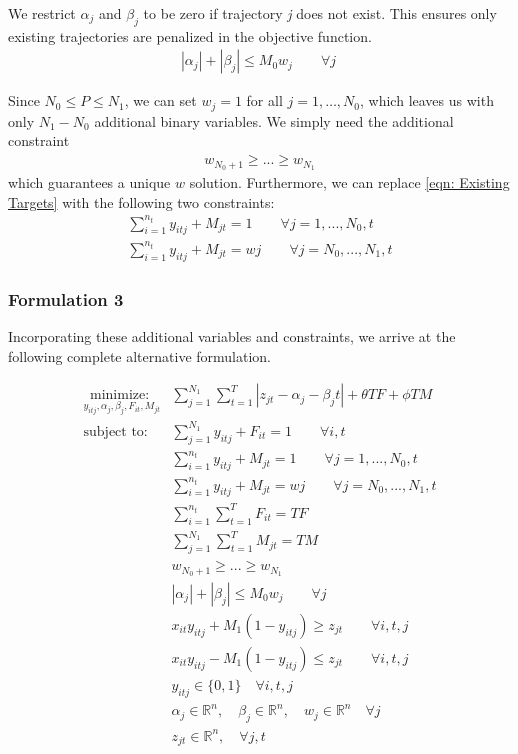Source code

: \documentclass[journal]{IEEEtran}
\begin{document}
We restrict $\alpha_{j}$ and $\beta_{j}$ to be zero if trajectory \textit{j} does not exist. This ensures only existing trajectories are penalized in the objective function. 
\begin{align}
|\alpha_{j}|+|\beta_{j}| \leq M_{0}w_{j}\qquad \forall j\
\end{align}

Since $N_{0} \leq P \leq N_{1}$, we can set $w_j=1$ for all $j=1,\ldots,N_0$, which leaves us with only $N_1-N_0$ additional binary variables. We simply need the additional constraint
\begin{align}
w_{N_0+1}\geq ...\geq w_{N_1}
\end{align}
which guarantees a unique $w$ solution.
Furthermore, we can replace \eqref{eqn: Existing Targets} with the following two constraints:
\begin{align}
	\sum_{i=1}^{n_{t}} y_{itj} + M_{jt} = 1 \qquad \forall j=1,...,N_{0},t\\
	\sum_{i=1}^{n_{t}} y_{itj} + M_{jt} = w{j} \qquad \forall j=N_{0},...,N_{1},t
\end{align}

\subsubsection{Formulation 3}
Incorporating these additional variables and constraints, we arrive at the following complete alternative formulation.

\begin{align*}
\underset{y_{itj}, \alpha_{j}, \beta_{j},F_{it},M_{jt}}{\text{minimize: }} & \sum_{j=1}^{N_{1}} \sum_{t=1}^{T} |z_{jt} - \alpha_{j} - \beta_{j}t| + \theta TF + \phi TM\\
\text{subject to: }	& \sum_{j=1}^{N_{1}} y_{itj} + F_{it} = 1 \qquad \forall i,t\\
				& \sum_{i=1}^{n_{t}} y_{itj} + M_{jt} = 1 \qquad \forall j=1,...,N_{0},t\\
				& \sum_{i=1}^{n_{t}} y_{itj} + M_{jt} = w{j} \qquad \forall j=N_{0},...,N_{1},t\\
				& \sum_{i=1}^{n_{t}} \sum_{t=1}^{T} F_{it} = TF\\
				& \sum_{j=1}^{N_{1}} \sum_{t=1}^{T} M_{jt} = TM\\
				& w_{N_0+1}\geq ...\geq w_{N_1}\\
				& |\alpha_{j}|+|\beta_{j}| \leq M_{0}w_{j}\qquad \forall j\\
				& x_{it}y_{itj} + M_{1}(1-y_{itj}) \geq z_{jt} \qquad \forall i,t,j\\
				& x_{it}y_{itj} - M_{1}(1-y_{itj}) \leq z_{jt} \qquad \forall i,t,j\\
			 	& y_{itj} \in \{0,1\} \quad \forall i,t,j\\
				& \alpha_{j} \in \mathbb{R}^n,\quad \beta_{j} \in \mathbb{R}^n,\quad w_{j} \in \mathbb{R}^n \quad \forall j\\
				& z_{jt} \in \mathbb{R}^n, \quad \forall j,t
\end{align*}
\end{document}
● ● ●
■ WHAT YOU ARE ASKED TO DO: Could you output every entry exactly as written, skipping the pictures?

■ EXERCISE ANSWER:
Source code

: \documentclass[journal]{IEEEtran}
\begin{document}
We restrict $\alpha_{j}$ and $\beta_{j}$ to be zero if trajectory \textit{j} does not exist. This ensures only existing trajectories are penalized in the objective function. 
\begin{align}
|\alpha_{j}|+|\beta_{j}| \leq M_{0}w_{j}\qquad \forall j\
\end{align}

Since $N_{0} \leq P \leq N_{1}$, we can set $w_j=1$ for all $j=1,\ldots,N_0$, which leaves us with only $N_1-N_0$ additional binary variables. We simply need the additional constraint
\begin{align}
w_{N_0+1}\geq ...\geq w_{N_1}
\end{align}
which guarantees a unique $w$ solution.
Furthermore, we can replace \eqref{eqn: Existing Targets} with the following two constraints:
\begin{align}
	\sum_{i=1}^{n_{t}} y_{itj} + M_{jt} = 1 \qquad \forall j=1,...,N_{0},t\\
	\sum_{i=1}^{n_{t}} y_{itj} + M_{jt} = w{j} \qquad \forall j=N_{0},...,N_{1},t
\end{align}

\subsubsection{Formulation 3}
Incorporating these additional variables and constraints, we arrive at the following complete alternative formulation.

\begin{align*}
\underset{y_{itj}, \alpha_{j}, \beta_{j},F_{it},M_{jt}}{\text{minimize: }} & \sum_{j=1}^{N_{1}} \sum_{t=1}^{T} |z_{jt} - \alpha_{j} - \beta_{j}t| + \theta TF + \phi TM\\
\text{subject to: }	& \sum_{j=1}^{N_{1}} y_{itj} + F_{it} = 1 \qquad \forall i,t\\
				& \sum_{i=1}^{n_{t}} y_{itj} + M_{jt} = 1 \qquad \forall j=1,...,N_{0},t\\
				& \sum_{i=1}^{n_{t}} y_{itj} + M_{jt} = w{j} \qquad \forall j=N_{0},...,N_{1},t\\
				& \sum_{i=1}^{n_{t}} \sum_{t=1}^{T} F_{it} = TF\\
				& \sum_{j=1}^{N_{1}} \sum_{t=1}^{T} M_{jt} = TM\\
				& w_{N_0+1}\geq ...\geq w_{N_1}\\
				& |\alpha_{j}|+|\beta_{j}| \leq M_{0}w_{j}\qquad \forall j\\
				& x_{it}y_{itj} + M_{1}(1-y_{itj}) \geq z_{jt} \qquad \forall i,t,j\\
				& x_{it}y_{itj} - M_{1}(1-y_{itj}) \leq z_{jt} \qquad \forall i,t,j\\
			 	& y_{itj} \in \{0,1\} \quad \forall i,t,j\\
				& \alpha_{j} \in \mathbb{R}^n,\quad \beta_{j} \in \mathbb{R}^n,\quad w_{j} \in \mathbb{R}^n \quad \forall j\\
				& z_{jt} \in \mathbb{R}^n, \quad \forall j,t
\end{align*}
\end{document}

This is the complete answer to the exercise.